◆ Your instructions
Every line from the one bearing "Hello, this is a pull request!" through the last line of the entries should be printed exactly, with no other output.

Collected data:
───

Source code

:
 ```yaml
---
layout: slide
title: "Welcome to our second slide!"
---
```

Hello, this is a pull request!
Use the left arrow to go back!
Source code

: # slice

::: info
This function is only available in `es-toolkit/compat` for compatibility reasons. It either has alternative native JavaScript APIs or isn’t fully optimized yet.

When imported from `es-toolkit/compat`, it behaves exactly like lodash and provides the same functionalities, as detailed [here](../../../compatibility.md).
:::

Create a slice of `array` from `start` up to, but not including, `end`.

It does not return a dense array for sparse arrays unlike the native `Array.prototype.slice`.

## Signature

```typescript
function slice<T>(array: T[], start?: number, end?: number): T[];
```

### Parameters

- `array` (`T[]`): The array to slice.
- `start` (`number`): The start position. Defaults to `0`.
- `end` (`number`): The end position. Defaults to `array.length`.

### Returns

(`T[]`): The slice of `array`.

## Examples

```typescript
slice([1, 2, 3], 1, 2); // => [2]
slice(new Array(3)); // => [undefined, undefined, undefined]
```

───

◆ Exercise result
Hello, this is a pull request!
Use the left arrow to go back!
Source code

: # slice

::: info
This function is only available in `es-toolkit/compat` for compatibility reasons. It either has alternative native JavaScript APIs or isn’t fully optimized yet.

When imported from `es-toolkit/compat`, it behaves exactly like lodash and provides the same functionalities, as detailed [here](../../../compatibility.md).
:::

Create a slice of `array` from `start` up to, but not including, `end`.

It does not return a dense array for sparse arrays unlike the native `Array.prototype.slice`.

## Signature

```typescript
function slice<T>(array: T[], start?: number, end?: number): T[];
```

### Parameters

- `array` (`T[]`): The array to slice.
- `start` (`number`): The start position. Defaults to `0`.
- `end` (`number`): The end position. Defaults to `array.length`.

### Returns

(`T[]`): The slice of `array`.

## Examples

```typescript
slice([1, 2, 3], 1, 2); // => [2]
slice(new Array(3)); // => [undefined, undefined, undefined]
```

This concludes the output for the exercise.